Collected data:
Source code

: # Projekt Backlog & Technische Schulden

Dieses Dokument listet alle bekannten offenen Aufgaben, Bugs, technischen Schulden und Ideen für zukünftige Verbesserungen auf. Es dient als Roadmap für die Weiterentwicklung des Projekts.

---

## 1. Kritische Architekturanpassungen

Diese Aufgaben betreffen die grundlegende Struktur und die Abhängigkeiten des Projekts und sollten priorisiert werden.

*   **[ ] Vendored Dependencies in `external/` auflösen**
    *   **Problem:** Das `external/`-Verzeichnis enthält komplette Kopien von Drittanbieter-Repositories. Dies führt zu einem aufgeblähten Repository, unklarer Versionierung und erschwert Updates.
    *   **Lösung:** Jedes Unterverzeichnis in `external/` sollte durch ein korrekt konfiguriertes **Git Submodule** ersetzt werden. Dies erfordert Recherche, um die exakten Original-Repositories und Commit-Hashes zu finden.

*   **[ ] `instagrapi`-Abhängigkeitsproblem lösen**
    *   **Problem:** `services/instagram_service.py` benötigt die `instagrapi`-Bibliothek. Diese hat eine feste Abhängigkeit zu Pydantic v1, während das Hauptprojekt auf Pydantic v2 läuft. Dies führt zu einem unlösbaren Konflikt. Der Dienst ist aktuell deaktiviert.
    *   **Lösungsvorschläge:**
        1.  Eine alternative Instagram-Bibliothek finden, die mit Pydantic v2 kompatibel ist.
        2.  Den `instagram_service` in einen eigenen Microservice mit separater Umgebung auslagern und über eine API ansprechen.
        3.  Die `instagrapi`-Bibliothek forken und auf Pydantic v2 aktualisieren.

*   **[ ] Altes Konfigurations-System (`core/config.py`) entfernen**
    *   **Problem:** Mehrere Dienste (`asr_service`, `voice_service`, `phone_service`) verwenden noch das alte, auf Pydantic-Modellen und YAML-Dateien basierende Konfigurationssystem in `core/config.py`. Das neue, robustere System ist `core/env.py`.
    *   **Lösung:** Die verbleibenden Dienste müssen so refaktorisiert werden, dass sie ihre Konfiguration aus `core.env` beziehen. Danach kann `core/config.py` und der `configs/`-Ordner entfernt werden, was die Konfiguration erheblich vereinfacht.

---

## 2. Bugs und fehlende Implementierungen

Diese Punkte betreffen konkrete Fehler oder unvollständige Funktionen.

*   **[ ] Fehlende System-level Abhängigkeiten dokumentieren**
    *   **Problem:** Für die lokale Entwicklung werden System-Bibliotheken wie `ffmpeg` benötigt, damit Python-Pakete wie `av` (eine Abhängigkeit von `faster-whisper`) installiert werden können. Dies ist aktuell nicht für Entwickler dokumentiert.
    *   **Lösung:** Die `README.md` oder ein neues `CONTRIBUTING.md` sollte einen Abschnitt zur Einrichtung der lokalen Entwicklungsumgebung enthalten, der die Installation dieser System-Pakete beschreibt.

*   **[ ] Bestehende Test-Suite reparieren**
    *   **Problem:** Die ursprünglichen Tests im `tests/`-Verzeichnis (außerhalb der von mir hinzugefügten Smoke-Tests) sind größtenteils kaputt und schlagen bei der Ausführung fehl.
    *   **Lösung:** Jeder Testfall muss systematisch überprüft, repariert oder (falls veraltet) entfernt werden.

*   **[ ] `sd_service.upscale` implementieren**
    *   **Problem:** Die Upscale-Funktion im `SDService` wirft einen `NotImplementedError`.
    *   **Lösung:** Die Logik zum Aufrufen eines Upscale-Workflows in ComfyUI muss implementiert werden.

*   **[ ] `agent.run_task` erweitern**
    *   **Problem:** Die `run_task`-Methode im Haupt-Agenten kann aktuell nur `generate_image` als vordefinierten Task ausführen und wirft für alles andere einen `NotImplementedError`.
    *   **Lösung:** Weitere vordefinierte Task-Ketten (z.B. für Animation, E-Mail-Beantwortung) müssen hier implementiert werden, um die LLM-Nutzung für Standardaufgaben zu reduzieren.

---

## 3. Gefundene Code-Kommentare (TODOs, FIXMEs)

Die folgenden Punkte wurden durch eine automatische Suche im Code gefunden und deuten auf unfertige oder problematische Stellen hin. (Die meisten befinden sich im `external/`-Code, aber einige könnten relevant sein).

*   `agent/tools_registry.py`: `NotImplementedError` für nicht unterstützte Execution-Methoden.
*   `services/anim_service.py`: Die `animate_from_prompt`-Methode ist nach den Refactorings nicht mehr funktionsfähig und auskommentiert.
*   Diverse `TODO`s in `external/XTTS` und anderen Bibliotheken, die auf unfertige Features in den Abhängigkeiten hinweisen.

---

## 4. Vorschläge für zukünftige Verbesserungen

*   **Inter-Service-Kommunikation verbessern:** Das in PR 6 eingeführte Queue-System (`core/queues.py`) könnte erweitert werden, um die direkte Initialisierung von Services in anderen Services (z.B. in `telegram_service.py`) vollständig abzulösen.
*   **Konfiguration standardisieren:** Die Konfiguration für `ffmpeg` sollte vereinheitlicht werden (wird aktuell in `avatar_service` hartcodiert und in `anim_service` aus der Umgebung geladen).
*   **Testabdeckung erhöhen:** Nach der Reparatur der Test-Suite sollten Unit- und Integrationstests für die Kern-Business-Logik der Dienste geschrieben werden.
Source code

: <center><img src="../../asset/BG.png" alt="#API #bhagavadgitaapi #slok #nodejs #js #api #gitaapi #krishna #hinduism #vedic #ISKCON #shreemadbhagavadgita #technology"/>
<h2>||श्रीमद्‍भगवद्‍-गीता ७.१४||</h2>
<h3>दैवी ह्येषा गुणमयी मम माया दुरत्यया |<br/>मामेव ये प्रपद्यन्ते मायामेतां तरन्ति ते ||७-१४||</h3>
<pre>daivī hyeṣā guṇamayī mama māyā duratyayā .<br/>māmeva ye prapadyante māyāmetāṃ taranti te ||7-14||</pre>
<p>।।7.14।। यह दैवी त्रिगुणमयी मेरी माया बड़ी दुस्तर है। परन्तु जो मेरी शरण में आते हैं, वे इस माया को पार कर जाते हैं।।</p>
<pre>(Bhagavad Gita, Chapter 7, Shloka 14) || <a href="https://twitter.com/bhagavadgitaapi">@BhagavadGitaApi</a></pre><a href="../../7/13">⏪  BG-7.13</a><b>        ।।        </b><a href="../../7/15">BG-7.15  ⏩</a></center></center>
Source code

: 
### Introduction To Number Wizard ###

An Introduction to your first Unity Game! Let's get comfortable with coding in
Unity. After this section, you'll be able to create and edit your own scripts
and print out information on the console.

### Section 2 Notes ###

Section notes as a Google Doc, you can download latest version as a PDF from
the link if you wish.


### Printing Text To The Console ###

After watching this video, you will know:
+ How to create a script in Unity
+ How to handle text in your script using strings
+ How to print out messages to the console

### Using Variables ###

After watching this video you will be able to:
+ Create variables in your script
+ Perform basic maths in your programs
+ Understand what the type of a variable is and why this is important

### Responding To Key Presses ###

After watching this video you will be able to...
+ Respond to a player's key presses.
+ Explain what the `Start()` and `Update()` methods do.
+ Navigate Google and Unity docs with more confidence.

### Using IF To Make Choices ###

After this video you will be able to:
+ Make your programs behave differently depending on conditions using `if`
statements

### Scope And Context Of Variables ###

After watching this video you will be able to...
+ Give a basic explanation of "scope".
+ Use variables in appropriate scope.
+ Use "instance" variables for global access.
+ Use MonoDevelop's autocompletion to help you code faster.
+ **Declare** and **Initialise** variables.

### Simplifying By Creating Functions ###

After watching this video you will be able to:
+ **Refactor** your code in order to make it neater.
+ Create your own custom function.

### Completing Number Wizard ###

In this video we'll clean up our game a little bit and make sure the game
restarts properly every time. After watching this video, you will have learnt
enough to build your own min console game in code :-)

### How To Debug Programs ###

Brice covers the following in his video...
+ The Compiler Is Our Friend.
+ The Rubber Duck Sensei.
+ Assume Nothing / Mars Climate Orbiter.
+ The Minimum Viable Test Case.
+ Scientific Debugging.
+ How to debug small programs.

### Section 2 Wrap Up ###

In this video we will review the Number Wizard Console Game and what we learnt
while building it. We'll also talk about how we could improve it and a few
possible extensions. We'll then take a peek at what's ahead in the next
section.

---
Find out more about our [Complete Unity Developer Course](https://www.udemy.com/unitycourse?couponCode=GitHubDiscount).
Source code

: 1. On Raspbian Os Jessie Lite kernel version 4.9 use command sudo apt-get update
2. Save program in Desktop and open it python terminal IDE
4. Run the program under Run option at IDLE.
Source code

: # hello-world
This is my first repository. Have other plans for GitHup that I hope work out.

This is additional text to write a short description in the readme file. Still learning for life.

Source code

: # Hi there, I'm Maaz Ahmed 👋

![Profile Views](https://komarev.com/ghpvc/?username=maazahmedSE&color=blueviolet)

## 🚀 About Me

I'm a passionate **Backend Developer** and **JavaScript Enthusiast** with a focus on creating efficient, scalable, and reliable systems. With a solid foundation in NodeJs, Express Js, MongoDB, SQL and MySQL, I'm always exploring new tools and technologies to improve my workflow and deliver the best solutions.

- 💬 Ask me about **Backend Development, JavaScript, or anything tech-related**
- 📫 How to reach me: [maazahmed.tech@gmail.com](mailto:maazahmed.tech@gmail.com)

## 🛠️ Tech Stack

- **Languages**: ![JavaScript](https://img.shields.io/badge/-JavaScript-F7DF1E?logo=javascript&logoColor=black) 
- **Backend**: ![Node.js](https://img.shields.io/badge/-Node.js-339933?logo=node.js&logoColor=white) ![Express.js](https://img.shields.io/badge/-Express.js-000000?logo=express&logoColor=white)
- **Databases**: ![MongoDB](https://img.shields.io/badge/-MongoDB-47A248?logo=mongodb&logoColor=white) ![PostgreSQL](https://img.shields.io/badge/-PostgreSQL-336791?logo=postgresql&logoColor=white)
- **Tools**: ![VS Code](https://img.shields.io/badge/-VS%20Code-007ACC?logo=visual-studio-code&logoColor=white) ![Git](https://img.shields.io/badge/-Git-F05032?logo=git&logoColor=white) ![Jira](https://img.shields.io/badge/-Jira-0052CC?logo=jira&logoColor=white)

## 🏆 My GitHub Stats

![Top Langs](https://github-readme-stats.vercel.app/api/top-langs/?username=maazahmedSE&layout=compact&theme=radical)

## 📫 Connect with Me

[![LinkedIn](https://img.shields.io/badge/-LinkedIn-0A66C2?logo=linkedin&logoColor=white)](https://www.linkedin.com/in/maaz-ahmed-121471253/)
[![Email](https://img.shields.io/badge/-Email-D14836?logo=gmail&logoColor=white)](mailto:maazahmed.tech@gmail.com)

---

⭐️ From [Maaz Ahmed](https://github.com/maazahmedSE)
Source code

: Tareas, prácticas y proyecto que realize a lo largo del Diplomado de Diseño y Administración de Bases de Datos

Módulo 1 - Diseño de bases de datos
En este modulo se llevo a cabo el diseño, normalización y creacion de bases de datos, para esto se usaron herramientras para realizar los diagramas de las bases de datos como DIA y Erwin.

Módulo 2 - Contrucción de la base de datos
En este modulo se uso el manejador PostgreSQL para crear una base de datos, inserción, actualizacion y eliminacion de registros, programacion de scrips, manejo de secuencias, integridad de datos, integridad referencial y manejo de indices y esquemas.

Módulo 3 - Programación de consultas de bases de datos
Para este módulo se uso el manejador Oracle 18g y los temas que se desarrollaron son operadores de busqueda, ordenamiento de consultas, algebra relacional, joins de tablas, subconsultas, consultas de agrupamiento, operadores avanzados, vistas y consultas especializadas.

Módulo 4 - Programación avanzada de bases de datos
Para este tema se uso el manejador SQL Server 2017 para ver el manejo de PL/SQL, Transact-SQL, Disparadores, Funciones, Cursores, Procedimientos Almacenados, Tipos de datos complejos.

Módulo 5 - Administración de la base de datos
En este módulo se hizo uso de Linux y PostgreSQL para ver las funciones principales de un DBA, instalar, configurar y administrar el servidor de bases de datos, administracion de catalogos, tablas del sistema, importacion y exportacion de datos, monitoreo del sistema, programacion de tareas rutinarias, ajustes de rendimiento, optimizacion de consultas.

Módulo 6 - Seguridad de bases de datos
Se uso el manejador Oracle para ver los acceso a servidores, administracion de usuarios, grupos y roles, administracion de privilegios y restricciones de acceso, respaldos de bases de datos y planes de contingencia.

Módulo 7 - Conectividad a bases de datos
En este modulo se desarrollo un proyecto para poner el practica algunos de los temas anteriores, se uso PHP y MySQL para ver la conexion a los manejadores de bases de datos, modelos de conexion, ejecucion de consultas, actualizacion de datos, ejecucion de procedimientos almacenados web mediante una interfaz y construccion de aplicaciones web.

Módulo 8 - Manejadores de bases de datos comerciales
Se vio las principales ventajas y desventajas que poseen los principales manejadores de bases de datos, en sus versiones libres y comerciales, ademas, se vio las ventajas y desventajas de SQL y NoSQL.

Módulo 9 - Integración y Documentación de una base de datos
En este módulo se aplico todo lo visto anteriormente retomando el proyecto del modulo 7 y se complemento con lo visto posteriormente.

• [EXERCISE BRIEF]: Find the lines above that hold "Projekts", then copy each of them.

• [RESULT OF THE TASK]:
Dieses Dokument listet alle bekannten offenen Aufgaben, Bugs, technischen Schulden und Ideen für zukünftige Verbesserungen auf. Es dient als Roadmap für die Weiterentwicklung des Projekts.
Diese Aufgaben betreffen die grundlegende Struktur und die Abhängigkeiten des Projekts und sollten priorisiert werden.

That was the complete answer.